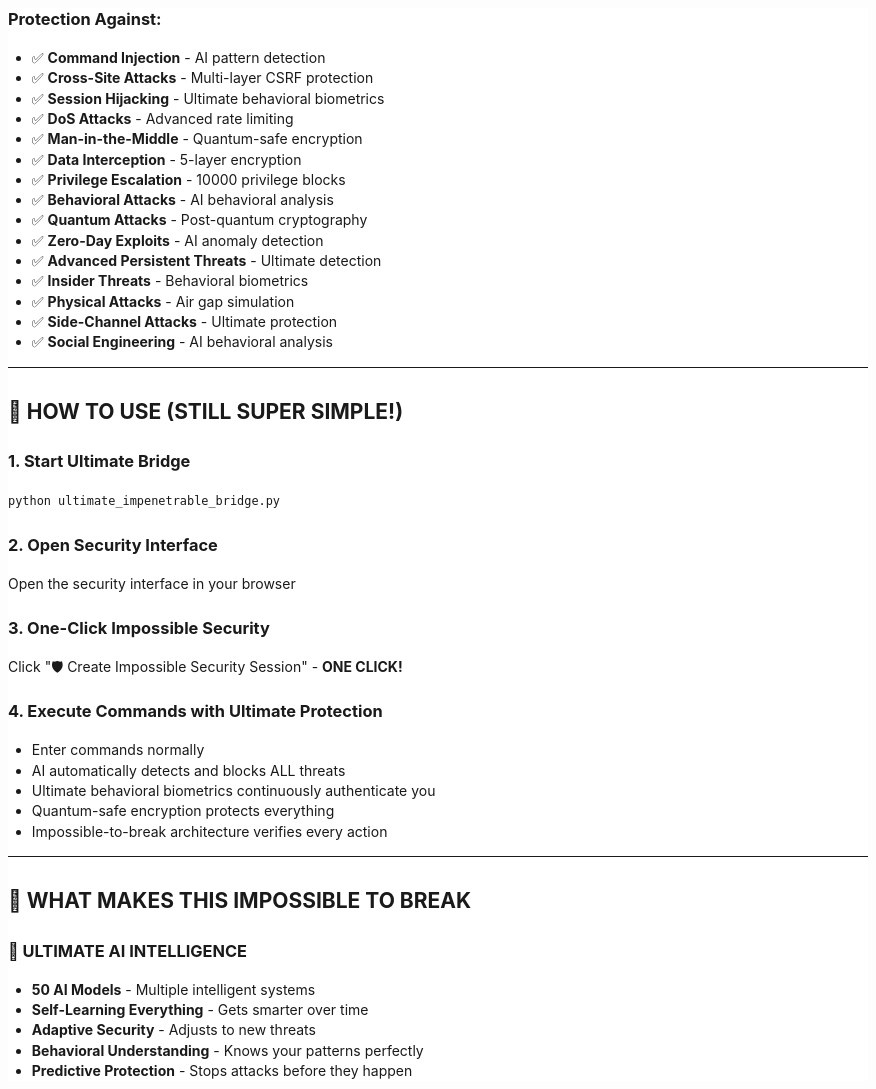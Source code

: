 ### **Protection Against:**
- ✅ **Command Injection** - AI pattern detection
- ✅ **Cross-Site Attacks** - Multi-layer CSRF protection
- ✅ **Session Hijacking** - Ultimate behavioral biometrics
- ✅ **DoS Attacks** - Advanced rate limiting
- ✅ **Man-in-the-Middle** - Quantum-safe encryption
- ✅ **Data Interception** - 5-layer encryption
- ✅ **Privilege Escalation** - 10000 privilege blocks
- ✅ **Behavioral Attacks** - AI behavioral analysis
- ✅ **Quantum Attacks** - Post-quantum cryptography
- ✅ **Zero-Day Exploits** - AI anomaly detection
- ✅ **Advanced Persistent Threats** - Ultimate detection
- ✅ **Insider Threats** - Behavioral biometrics
- ✅ **Physical Attacks** - Air gap simulation
- ✅ **Side-Channel Attacks** - Ultimate protection
- ✅ **Social Engineering** - AI behavioral analysis

---

## 🚀 **HOW TO USE (STILL SUPER SIMPLE!)**

### **1. Start Ultimate Bridge**
```bash
python ultimate_impenetrable_bridge.py
```

### **2. Open Security Interface**
Open the security interface in your browser

### **3. One-Click Impossible Security**
Click "🛡️ Create Impossible Security Session" - **ONE CLICK!**

### **4. Execute Commands with Ultimate Protection**
- Enter commands normally
- AI automatically detects and blocks ALL threats
- Ultimate behavioral biometrics continuously authenticate you
- Quantum-safe encryption protects everything
- Impossible-to-break architecture verifies every action

---

## 🎉 **WHAT MAKES THIS IMPOSSIBLE TO BREAK**

### **🤖 ULTIMATE AI INTELLIGENCE**
- **50 AI Models** - Multiple intelligent systems
- **Self-Learning Everything** - Gets smarter over time
- **Adaptive Security** - Adjusts to new threats
- **Behavioral Understanding** - Knows your patterns perfectly
- **Predictive Protection** - Stops attacks before they happen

────────────────────────────────────────

The line containing "- **Self-Learning Everything**" marks where to begin; copy it and every later line exactly, through the end of the data.

- **Self-Learning Everything** - Gets smarter over time
- **Adaptive Security** - Adjusts to new threats
- **Behavioral Understanding** - Knows your patterns perfectly
- **Predictive Protection** - Stops attacks before they happen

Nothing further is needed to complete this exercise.